Heloisa Botelho: Architects are innate problem solvers in that they use every opportunity to find new ways to get innovative results by incorporating ideas outside of architecture; such as converting air into fuel, using field plantation patterns as wall textures, and others. Inspiration and creativity are linked to curiosity which is essential to an exploring mind. When we are inspired, our eyes are opened to new discoveries that encourage us to seek out new experiences and relationships. And these inspirations are the ideas and tools that we need to implement in every project.
Christopher Brown: A new style of storytelling—derived from social media practices that prolong engagement—condenses information into digestible and visually impactful graphics. We must harness this inclination for dynamic, narrative-driven visuals to advance our concepts and designs that positively impact our community’s wellbeing.

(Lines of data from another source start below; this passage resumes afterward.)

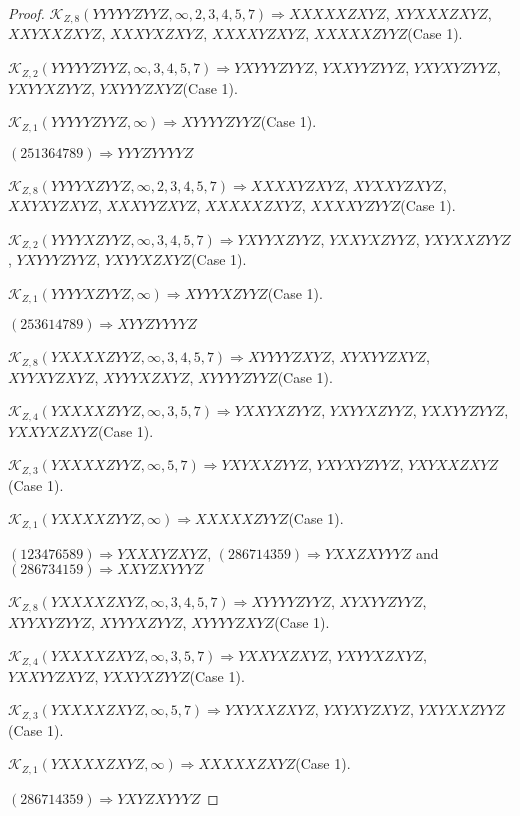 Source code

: \documentclass[12pt]{article}
\theoremstyle{plain}
\theoremstyle{definition}
\theoremstyle{remark}
\newcommand{\fancy}[1]{\mathcal{#1}}
\def\K{\fancy{K}}
\begin{document}
\begin{proof}
	
	$\K_{Z,8}(YYYYYZYYZ,\infty,2, 3, 4, 5, 7)\Rightarrow $$XXXXXZXYZ$, $XYXXXZXYZ$, $XXYXXZXYZ$, $XXXYXZXYZ$, $XXXXYZXYZ$, $XXXXXZYYZ$(Case 1).
	
	$\K_{Z,2}(YYYYYZYYZ,\infty,3, 4, 5, 7)\Rightarrow $$YXYYYZYYZ$, $YXXYYZYYZ$, $YXYXYZYYZ$, $YXYYXZYYZ$, $YXYYYZXYZ$(Case 1).
	
	$\K_{Z,1}(YYYYYZYYZ,\infty)\Rightarrow $$XYYYYZYYZ$(Case 1).
	
	
	
	$(2 5 1 3 6 4 7 8 9)\Rightarrow YYYZYYYYZ$
	
	
	$\K_{Z,8}(YYYYXZYYZ,\infty,2, 3, 4, 5, 7)\Rightarrow $$XXXXYZXYZ$, $XYXXYZXYZ$, $XXYXYZXYZ$, $XXXYYZXYZ$, $XXXXXZXYZ$, $XXXXYZYYZ$(Case 1).
	
	$\K_{Z,2}(YYYYXZYYZ,\infty,3, 4, 5, 7)\Rightarrow $$YXYYXZYYZ$, $YXXYXZYYZ$, $YXYXXZYYZ$, $YXYYYZYYZ$, $YXYYXZXYZ$(Case 1).
	
	$\K_{Z,1}(YYYYXZYYZ,\infty)\Rightarrow $$XYYYXZYYZ$(Case 1).
	
	
	
	$(2 5 3 6 1 4 7 8 9)\Rightarrow XYYZYYYYZ$
	
	
	$\K_{Z,8}(YXXXXZYYZ,\infty,3, 4, 5, 7)\Rightarrow $$XYYYYZXYZ$, $XYXYYZXYZ$, $XYYXYZXYZ$, $XYYYXZXYZ$, $XYYYYZYYZ$(Case 1).
	
	$\K_{Z,4}(YXXXXZYYZ,\infty,3, 5, 7)\Rightarrow $$YXXYXZYYZ$, $YXYYXZYYZ$, $YXXYYZYYZ$, $YXXYXZXYZ$(Case 1).
	
	$\K_{Z,3}(YXXXXZYYZ,\infty,5, 7)\Rightarrow $$YXYXXZYYZ$, $YXYXYZYYZ$, $YXYXXZXYZ$(Case 1).
	
	$\K_{Z,1}(YXXXXZYYZ,\infty)\Rightarrow $$XXXXXZYYZ$(Case 1).
	
	
	
	$(1 2 3 4 7 6 5 8 9)\Rightarrow YXXXYZXYZ$, $(2 8 6 7 1 4 3 5 9)\Rightarrow YXXZXYYYZ$ and $(2 8 6 7 3 4 1 5 9)\Rightarrow XXYZXYYYZ$
	
	
	$\K_{Z,8}(YXXXXZXYZ,\infty,3, 4, 5, 7)\Rightarrow $$XYYYYZYYZ$, $XYXYYZYYZ$, $XYYXYZYYZ$, $XYYYXZYYZ$, $XYYYYZXYZ$(Case 1).
	
	$\K_{Z,4}(YXXXXZXYZ,\infty,3, 5, 7)\Rightarrow $$YXXYXZXYZ$, $YXYYXZXYZ$, $YXXYYZXYZ$, $YXXYXZYYZ$(Case 1).
	
	$\K_{Z,3}(YXXXXZXYZ,\infty,5, 7)\Rightarrow $$YXYXXZXYZ$, $YXYXYZXYZ$, $YXYXXZYYZ$(Case 1).
	
	$\K_{Z,1}(YXXXXZXYZ,\infty)\Rightarrow $$XXXXXZXYZ$(Case 1).
	
	
	
	$(2 8 6 7 1 4 3 5 9)\Rightarrow YXYZXYYYZ$
	

\end{proof}
\end{document}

Jeffrey Fiftal: Lived experiences through my senses and emotions affect my work and teamwork every day. What I sense in the world around me feeds and affects my personal perspective greatly, informing opportunities to improve my design and development work through intuition and varied viewpoints. Either through intense weather in the alpine environment or while harnessing the wind to sail, I am reminded of how small we all are on this planet and what little control we have as individuals. At times these sensory experiences are intense and profound while at others I wish I could turn them off like a switch. But because I cannot, I embrace who I am and allow these gifts to inform my work with my teammates in a positive manner. It is through thoughtful teamwork grounded by a desire for genuine relationships and design solutions specific to place that will improve the quality of life for the end user. I experience and feel all the small things in our world around me. Because of this, I want to work to change our world, one small interaction at a time. Don’t be surprised if I’m transfixed by the sunset if we’re working late together.